Late TV star Bert Newton.
- NSW Parliament will today debate the state’s latest voluntary assisted dying bill. Premier Dominic Perrottet will argue against the bill, but says he wants all MPs to be respectful regardless of their views. NSW is the only Australian state not to have a voluntary assisted dying law after Queensland passed legislation earlier this year (voluntary assisted dying is not legal in the territories due to federal legislation). NSW yesterday recorded 261 locally acquired cases of COVID-19 and one death. There are 228 coronavirus patients in the state’s hospitals. Of those, 40 are in intensive care. Sixteen people require ventilation. In terms of vaccines, 90.4 per cent of NSW residents aged 16 and over have had both jabs of a coronavirus vaccine.

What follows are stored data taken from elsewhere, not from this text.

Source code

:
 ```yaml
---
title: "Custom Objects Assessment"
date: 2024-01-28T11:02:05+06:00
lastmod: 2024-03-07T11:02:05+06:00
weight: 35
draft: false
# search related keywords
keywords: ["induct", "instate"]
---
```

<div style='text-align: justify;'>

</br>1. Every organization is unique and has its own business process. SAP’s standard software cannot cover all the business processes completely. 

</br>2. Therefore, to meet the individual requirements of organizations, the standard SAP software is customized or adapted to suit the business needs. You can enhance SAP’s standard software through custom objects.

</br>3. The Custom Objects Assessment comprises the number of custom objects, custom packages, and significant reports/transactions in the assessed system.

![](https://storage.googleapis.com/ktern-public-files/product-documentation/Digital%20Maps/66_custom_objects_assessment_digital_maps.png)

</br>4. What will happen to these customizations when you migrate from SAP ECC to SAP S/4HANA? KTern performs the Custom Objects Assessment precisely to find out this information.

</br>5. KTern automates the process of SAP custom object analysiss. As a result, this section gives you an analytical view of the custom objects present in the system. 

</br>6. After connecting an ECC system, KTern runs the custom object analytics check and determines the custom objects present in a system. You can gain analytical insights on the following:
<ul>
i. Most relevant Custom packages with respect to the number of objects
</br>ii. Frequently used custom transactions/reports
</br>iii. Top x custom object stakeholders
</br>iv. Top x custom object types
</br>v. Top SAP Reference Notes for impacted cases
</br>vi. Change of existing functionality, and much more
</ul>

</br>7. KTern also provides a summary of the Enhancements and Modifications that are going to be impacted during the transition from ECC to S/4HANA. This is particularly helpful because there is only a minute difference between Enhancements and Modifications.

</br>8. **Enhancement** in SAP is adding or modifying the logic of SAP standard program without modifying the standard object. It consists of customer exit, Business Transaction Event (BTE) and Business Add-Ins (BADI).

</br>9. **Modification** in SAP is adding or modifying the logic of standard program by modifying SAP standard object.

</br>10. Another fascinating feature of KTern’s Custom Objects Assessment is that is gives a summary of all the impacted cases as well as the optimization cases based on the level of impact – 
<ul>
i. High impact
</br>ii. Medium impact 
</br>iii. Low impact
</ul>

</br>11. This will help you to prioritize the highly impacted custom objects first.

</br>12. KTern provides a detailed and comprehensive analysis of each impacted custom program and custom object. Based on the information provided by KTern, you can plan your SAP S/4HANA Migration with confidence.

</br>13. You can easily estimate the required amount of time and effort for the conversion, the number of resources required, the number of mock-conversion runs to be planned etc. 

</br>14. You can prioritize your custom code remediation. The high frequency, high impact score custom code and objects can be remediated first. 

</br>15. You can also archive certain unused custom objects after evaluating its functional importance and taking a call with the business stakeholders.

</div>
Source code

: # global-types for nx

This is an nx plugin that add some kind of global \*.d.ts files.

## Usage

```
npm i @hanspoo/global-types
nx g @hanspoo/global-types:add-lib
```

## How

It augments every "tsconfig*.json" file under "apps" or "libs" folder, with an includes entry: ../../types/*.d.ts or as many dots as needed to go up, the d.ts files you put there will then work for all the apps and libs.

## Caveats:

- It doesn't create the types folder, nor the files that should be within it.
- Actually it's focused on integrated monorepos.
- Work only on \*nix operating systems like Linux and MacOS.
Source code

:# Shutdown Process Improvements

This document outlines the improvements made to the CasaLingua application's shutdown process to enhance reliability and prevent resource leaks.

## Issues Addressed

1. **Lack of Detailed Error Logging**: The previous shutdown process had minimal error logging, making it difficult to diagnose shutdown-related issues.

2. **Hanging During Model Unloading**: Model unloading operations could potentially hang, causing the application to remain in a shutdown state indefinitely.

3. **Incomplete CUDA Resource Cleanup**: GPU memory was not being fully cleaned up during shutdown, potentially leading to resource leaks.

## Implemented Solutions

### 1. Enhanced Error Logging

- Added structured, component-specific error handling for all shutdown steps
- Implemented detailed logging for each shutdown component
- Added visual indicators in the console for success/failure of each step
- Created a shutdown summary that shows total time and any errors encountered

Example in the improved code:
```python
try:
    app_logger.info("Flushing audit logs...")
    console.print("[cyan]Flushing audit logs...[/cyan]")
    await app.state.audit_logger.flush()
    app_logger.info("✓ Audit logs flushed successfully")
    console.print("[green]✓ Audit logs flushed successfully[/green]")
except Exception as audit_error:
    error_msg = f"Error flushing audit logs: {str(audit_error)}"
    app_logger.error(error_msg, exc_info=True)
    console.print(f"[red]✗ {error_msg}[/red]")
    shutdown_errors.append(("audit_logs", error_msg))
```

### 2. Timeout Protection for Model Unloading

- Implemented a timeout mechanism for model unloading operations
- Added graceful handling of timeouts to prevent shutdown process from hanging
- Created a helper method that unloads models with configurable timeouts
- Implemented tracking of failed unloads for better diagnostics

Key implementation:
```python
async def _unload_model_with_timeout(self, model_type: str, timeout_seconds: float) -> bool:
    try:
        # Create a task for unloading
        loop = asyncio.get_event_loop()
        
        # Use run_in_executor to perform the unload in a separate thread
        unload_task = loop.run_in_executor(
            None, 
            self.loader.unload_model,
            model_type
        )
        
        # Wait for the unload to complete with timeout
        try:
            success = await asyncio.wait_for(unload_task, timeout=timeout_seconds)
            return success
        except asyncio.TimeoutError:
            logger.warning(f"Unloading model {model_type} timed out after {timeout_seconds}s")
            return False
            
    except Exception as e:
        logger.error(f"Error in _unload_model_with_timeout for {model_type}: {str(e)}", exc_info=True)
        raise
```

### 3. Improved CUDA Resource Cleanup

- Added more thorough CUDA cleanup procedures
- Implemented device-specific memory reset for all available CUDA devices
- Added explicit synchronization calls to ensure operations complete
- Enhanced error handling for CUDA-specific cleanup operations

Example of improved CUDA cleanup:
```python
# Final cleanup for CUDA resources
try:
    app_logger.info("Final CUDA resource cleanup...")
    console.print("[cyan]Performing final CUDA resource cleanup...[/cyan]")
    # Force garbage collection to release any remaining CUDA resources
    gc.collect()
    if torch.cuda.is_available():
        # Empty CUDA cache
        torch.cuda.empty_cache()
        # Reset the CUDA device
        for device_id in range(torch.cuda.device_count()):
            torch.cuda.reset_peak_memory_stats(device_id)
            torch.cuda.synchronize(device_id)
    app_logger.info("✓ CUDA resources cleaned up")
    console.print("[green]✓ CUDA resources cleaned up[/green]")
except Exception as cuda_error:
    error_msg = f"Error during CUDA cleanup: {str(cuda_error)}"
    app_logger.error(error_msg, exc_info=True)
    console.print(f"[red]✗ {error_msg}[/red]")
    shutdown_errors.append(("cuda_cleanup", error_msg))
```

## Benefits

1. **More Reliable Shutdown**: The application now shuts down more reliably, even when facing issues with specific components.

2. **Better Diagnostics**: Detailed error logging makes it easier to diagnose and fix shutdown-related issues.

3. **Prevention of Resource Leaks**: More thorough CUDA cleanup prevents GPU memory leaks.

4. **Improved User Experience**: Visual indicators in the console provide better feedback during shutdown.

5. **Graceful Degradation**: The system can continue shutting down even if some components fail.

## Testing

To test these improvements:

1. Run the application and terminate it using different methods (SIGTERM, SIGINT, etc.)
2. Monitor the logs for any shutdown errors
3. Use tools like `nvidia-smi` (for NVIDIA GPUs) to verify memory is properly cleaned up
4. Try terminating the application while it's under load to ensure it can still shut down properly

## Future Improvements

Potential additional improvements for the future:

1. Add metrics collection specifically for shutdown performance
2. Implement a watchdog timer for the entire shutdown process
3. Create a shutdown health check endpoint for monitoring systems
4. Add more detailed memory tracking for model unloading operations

NSW Premier Dominic Perrottet wants MPs to debate voluntary assisted dying respectfully. Credit:Dominic Lorrimer
- Secret police files show detectives in Victoria Police’s fraud squad were urging for the arrest of up to 16 state government MPs over Victoria’s “red shirts” rorting affair. However, the plan was knocked back by senior officers. The red shirts scandal involved Labor breaking parliamentary rules by using $388,000 worth of public funds to pay campaign staff working on the 2014 state election, according to a finding by the Victorian Ombudsman. Labor later repaid the money and no charges were laid. Yesterday, Victoria recorded 1313 new cases of COVID-19 and four deaths. There are 457 coronavirus patients in Victorian hospitals, of whom 79 are in intensive care. Forty-eight are on a ventilator. When it comes to vaccines, 85 per cent of Victorians aged 12 and up are now fully vaccinated against coronavirus.
Labor Party supporters celebrate as they watch the results come in for the 2014 Victorian state election. Credit:Scott Barbour
- Yesterday was a “milestone day”, according to federal Health Minister Greg Hunt. Ninety per cent of Australians aged 16 and up have now received their first dose of a coronavirus vaccine. We’re expected to get official confirmation when the numbers land later today. Meanwhile, federal Treasurer Josh Frydenberg says yesterday’s jobs figures (the jobless rate hit a five-month high of 5.2 per cent last month) show that “lockdowns cost jobs”. But we have “good reason to be optimistic and confident about the Australian economy [moving forward]”.
Federal Health Minister Greg Hunt. Credit:Alex Ellinghausen
- Queensland recorded two locally acquired cases of COVID-19 yesterday, including a second mystery case on the Gold Coast. Premier Annastacia Palaszczuk says new coronavirus restrictions may be imposed if there are more unlinked cases of community transmission in the next 24 hours. In the meantime, Queenslanders are allowed to continue maskless now that the state has hit its 80 per cent first-dose vaccination target.
Premier Annastacia Palaszczuk has announced the state can leave masks behind. Credit:Getty
- And Canberra residents are waking up to eased coronavirus restrictions this morning. Dancing is once again permitted in indoor venues. There is also no cap on the number of visitors to the home or outdoors. However, masks will still be mandatory in some settings such as public transport and aged care. The ACT recorded nine new cases of COVID-19 yesterday. But no one is in hospital with the virus.